国内 2015.12.12

新人&強行出場のリーチらFWが成果示すか 東芝、王者パナソニックと激突へ

新人&強行出場のリーチらFWが成果示すか 東芝、王者パナソニックと激突へ
開幕から東芝の8番を着続けているルーキーの徳永祥尭(撮影:桜井ひとし)
 12月12日、国内最高峰のラグビートップリーグの第5節にあって、昨季王者のパナソニックとぶつかるのは東芝だ。計16チームが2つの組に分かれたリーグ戦ではグループAに入り、3勝1敗、総勝点15で3位につけている。リーグ発足以来常に上位4強入りするクラブが、現在同グループで全勝のチャンピオンに挑む(東京・秩父宮ラグビー場)。
 5日、埼玉・熊谷ラグビー場での第4節ではリコーに52-7で大勝。前年度から注力しているシェイプによる連続攻撃を繰り出しつつ、このチームの伝統であるドライビングモールでも4つのトライを導いた。

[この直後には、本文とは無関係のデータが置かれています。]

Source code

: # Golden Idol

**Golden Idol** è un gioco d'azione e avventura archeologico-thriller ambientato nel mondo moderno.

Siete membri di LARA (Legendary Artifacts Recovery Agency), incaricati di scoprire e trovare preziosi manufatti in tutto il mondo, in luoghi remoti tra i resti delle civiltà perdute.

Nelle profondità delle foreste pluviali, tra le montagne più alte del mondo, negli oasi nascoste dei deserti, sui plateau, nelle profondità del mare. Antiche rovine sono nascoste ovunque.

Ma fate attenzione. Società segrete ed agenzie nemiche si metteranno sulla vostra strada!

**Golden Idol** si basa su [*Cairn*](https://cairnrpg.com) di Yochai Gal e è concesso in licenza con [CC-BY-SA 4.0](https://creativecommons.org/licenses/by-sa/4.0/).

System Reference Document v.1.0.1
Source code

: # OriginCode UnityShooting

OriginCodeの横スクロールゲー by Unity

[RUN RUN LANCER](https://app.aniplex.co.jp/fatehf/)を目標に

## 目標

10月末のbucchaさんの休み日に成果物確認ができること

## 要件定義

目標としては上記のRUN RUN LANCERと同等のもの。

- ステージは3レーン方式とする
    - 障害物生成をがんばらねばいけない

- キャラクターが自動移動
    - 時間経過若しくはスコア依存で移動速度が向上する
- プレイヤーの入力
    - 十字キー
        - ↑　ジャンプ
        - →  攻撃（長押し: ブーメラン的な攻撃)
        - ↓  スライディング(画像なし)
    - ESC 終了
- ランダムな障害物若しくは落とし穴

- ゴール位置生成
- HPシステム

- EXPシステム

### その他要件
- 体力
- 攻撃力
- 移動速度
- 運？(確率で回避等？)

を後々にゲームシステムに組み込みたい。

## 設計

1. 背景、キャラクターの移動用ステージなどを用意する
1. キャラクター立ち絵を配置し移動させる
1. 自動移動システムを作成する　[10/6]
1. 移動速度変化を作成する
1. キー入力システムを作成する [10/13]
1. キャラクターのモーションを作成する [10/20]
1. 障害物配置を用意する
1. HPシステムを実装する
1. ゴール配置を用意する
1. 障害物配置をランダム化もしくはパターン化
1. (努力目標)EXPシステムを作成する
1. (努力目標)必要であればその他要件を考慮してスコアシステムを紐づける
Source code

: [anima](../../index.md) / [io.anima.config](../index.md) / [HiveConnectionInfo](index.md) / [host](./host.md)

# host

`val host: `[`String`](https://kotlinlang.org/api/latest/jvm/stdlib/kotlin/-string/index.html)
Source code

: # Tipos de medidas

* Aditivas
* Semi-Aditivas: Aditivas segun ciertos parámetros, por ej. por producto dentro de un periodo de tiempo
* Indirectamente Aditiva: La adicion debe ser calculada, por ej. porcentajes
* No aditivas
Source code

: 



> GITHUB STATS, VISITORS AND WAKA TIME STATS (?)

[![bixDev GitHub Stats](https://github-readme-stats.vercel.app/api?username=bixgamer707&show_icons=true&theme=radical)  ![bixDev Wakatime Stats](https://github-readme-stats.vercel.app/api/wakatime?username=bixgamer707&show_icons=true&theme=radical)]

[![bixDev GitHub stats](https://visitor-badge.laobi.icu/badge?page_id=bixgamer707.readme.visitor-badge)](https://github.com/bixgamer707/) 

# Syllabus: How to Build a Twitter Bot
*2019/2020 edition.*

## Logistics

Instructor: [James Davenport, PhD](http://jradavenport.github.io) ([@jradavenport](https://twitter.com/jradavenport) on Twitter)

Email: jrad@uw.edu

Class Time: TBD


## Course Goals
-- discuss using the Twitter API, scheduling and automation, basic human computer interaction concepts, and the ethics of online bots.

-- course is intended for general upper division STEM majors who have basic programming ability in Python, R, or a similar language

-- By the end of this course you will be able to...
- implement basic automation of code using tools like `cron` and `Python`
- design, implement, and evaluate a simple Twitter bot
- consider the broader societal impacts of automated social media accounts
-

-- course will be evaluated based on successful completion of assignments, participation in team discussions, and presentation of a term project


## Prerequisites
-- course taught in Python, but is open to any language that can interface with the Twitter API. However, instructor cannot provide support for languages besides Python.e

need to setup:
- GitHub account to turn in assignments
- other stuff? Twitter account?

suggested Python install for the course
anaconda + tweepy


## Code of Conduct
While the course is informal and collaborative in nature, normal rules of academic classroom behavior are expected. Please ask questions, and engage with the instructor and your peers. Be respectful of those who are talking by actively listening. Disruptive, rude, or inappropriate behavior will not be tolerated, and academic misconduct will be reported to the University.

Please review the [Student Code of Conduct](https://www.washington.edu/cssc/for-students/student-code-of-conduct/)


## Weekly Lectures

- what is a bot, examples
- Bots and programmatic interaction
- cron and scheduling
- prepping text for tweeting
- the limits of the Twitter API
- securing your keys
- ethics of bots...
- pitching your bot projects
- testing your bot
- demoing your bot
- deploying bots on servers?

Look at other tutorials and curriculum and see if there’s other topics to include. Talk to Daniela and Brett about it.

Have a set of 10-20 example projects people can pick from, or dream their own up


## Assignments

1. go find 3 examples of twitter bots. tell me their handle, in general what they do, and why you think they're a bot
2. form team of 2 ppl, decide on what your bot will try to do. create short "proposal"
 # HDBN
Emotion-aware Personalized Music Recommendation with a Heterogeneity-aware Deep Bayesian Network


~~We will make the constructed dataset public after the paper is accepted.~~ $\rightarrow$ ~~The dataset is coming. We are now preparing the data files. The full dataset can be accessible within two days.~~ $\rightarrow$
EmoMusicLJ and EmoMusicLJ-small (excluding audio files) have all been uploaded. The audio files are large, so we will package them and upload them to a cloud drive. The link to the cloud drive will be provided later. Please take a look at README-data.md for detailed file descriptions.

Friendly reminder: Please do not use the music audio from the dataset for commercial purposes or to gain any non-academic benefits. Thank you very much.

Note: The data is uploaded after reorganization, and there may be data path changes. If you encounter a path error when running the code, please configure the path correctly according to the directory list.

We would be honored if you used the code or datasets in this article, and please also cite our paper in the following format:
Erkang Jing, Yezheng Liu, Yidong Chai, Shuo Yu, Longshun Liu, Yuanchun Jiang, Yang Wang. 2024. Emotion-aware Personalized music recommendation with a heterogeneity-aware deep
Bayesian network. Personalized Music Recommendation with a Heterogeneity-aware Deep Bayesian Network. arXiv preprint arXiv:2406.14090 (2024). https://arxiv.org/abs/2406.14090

 遡って11月21日の第2節では、NTTコムに13-37で敗れていた(鹿児島・鴨池陸上競技場)。昨季8位の相手に喫した黒星を「選手に(戦略を)提示する方法を間違えた。NTTコムが相手だから…ではなく、自分たちの準備してきたものを」と反省した冨岡鉄平監督は、「FWがいい準備をして、自分たちの大事にしてきたものを出す、と。大満足。しっかりとしたまとまりを作れた」と前を向く。
「勝つために準備はしていますけど、リーグ戦は全勝で行けるほど簡単ではない。その時、その時でかみ合わない週があって、そこで負けたとしても、その負けから何を学ぶかが重要であって。最終的に我慢比べから顔を出してくるのは、やはり、皆さんが想像されるチームだと思うし、僕らはそのなかの1つでありたい」
 膝の負傷のため前節を欠場した日本代表主将のFLリーチ マイケルはパナソニック戦には先発予定。ワールドカップイングランド大会後の取材ラッシュのため、一時は疲れも覗かせていた。しかし11月下旬に、「冨岡監督とのミーティングでいい話をしてくれた」と本人は言う。
「皆が期待しているプレーを、期待以上にやる、と。そういうこと」
 FW陣には、ランナーとして躍動するNO8徳永祥尭ら1年目の選手が並ぶ。なかでも帝京大3年時に日本代表入りしたLO小瀧尚弘は、身長194センチ、体重110キロの巨躯ながら、スピードや運動量も持ち味とする。中居智昭FWコーチによれば、学生時代は低い姿勢での突っ込み一辺倒の感があったが、いまはLO小瀧の体格で最も「ナチュラルに力を出せる高さ」で密集戦に参加するようになったという。結果、胸板と上腕で相手を挟み込み、身動きを取りづらくさせる。練習中にそのプレーを繰り出せば、在籍する外国人選手も苦しむようだ。SO森田佳寿によれば、「(在籍8年目のFLスティーブン・)ベイツも動かないですからね」。本人は敗れたNTTコム戦のプレーを「キックチェイス(キックを捕球する相手へのプレッシャー)の時に1人で勝手に飛び出したり、ゲームの理解度で適していない部分がある」と謙遜しつつ、「(ぶつかり合いで相手を)強いと思う感じはない」と自信を覗かせる。